I wasn't easy on any of them either. I would see and feel their sadness and then I would turn it around and take it out on my husband. I broke many plates, and nearly every single one of our cups the night after the OB gave us some particularly bad news, and my children witnessed my very sorry display. If I could take back that evening, I would. Instead we bought more cups.
I grew tired of my incarceration and allowed myself the luxury of walking around the house. We scheduled an induction. We lived in silence for a full week. It was the longest it had ever taken me to birth a baby, but nine hours after I went in I had a most uneventful delivery.

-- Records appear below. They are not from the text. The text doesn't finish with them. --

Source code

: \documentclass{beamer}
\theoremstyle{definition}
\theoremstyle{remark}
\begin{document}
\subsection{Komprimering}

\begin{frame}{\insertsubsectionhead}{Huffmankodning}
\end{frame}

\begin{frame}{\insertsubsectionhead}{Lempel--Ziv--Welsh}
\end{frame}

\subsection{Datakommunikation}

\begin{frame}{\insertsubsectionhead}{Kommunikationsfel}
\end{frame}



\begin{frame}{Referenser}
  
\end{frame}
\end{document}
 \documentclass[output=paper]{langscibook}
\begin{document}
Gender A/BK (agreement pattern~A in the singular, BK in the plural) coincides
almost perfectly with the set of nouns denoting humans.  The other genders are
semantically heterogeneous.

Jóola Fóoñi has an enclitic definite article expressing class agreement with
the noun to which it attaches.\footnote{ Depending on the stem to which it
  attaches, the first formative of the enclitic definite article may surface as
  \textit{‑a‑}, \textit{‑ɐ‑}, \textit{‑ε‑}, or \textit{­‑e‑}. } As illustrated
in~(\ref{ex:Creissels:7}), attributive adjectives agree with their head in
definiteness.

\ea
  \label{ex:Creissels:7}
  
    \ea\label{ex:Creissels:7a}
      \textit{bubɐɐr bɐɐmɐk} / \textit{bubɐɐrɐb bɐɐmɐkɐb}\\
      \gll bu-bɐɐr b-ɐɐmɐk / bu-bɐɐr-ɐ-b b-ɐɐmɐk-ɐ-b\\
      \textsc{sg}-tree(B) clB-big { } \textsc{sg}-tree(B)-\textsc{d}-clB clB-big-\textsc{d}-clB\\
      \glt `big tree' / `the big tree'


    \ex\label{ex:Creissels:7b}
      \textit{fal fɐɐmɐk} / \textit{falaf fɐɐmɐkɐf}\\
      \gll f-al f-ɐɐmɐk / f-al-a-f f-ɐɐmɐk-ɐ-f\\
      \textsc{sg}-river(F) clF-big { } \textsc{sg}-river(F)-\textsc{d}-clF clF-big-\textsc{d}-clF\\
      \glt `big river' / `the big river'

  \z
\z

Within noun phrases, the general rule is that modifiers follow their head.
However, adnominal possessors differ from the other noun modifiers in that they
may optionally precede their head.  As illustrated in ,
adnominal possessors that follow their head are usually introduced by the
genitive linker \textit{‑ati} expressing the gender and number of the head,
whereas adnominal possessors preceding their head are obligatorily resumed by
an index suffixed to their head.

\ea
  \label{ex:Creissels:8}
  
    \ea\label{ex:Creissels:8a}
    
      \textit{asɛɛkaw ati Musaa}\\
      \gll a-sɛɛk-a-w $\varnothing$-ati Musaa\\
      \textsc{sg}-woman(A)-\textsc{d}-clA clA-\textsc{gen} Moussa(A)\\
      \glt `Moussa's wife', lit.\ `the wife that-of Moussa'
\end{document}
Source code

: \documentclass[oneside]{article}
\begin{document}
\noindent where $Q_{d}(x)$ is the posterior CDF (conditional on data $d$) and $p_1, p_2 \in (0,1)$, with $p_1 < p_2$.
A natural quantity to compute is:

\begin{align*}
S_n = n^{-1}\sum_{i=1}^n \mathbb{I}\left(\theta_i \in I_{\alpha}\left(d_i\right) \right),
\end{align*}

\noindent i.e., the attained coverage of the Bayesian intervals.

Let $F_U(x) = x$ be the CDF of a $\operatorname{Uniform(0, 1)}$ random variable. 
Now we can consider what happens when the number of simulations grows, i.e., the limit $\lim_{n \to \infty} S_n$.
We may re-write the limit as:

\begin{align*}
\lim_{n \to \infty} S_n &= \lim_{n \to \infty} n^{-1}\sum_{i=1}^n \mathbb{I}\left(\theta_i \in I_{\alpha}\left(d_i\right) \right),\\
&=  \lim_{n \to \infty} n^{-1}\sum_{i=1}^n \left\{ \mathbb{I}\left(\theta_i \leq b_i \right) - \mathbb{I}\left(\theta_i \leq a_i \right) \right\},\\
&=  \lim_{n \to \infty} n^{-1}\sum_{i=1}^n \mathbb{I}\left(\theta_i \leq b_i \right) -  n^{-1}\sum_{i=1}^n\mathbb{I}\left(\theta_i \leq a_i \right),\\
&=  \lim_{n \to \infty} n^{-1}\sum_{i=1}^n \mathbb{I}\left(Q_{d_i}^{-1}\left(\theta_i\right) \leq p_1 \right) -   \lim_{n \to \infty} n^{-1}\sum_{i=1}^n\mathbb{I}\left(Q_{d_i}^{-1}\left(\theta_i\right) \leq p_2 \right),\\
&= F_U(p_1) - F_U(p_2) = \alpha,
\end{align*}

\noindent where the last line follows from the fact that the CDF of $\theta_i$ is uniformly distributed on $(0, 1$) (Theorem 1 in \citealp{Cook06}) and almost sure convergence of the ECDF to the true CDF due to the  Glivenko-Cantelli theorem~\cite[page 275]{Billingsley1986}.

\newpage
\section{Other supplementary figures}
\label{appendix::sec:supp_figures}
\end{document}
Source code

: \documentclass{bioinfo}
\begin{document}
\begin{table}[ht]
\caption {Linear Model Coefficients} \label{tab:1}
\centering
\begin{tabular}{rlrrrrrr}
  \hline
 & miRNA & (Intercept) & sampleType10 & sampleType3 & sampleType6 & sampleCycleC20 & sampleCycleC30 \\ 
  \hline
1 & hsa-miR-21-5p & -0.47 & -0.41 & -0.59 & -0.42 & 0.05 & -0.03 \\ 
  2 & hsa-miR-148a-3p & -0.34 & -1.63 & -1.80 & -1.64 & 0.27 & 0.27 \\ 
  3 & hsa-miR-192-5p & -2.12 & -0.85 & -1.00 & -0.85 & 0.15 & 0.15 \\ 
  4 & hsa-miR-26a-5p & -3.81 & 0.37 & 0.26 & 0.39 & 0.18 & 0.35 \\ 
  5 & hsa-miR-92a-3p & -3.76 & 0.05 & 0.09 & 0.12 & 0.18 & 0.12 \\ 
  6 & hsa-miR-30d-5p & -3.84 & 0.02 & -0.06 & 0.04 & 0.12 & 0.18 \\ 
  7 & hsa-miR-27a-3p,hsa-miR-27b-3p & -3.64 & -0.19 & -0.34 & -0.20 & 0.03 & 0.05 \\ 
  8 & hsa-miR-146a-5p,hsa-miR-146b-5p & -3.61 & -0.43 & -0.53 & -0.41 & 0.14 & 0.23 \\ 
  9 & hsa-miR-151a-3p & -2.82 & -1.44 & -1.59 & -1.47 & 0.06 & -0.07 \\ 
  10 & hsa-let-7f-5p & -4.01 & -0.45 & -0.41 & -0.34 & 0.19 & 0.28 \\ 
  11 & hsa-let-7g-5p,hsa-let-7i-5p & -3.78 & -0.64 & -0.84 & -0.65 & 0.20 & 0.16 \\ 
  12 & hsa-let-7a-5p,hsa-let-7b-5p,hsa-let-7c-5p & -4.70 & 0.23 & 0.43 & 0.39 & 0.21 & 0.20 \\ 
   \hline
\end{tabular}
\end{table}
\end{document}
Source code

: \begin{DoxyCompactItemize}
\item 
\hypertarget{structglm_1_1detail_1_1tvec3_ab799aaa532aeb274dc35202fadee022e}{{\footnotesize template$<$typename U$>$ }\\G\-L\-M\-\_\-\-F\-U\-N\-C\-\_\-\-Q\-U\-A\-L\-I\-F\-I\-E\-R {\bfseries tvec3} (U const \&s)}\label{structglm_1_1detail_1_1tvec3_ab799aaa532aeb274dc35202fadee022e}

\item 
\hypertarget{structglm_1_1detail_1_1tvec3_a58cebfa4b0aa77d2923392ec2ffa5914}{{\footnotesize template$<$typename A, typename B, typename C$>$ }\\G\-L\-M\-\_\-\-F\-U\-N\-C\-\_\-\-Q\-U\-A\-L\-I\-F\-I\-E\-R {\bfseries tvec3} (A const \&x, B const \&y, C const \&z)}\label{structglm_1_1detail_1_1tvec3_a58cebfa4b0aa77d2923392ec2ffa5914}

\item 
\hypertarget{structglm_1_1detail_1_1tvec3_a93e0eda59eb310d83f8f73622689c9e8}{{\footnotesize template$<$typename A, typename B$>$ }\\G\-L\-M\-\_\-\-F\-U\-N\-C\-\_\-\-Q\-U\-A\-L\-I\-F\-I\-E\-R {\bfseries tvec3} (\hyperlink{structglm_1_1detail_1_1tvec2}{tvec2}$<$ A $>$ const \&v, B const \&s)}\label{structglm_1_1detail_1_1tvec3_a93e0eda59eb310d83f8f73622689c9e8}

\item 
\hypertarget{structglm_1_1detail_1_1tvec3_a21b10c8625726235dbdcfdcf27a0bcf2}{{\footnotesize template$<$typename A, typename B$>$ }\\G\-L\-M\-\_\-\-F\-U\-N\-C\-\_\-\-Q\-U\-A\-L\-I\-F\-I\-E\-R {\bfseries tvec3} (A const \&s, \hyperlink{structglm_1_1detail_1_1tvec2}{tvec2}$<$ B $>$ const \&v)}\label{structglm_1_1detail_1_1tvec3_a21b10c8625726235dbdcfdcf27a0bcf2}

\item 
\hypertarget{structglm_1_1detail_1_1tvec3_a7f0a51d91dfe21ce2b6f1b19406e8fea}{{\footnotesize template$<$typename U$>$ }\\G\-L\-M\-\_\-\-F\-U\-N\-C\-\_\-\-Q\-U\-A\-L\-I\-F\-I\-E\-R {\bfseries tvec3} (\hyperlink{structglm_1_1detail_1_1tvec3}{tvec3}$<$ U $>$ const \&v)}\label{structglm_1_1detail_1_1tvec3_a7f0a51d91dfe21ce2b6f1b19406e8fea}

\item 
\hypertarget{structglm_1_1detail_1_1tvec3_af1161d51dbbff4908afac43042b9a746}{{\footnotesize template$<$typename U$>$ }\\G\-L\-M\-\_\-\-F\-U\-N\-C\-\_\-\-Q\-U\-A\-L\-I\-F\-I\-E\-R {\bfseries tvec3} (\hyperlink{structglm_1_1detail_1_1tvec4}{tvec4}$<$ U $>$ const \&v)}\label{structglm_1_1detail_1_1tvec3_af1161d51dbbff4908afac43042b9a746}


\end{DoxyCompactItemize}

I didn't take any joy in it. I took my son to my breast, I fed him, I washed him and swaddled him, but my heart was still with my other children back home. Yes, I had given birth, but now I had to recuperate, and all that resentment and anger doesn't go away overnight. It doesn't go away after a week or two, or maybe ever.
I love my son so much, and he makes my family complete. It shames me that I was such an ugly person to him while he was still unborn. I took great care to eat right, to take care of myself, but it was mostly out of fear of what could happen. I cannot say to him "I loved you even before you were born" because I didn't. He wasn't real to me then, but I can say "I will love you for ever and then some" because I will.
This little bundle of unbridled love is everything I couldn't be, and he has taught me so much, not just on how to be a mother to him, but how I can be a better mother to all my children. He has taught me to love just for love's sake. He has taught my older boys that it is okay to hug and kiss, to giggle and cry, to jump for joy.
I thought I knew everything there was to know about being a woman, a wife, a mother, a human, but it took one little kid to point out the glaring truth. I know very little about any of those things. I am constantly learning and revising what I know, and what he has taught me is only the beginning of things.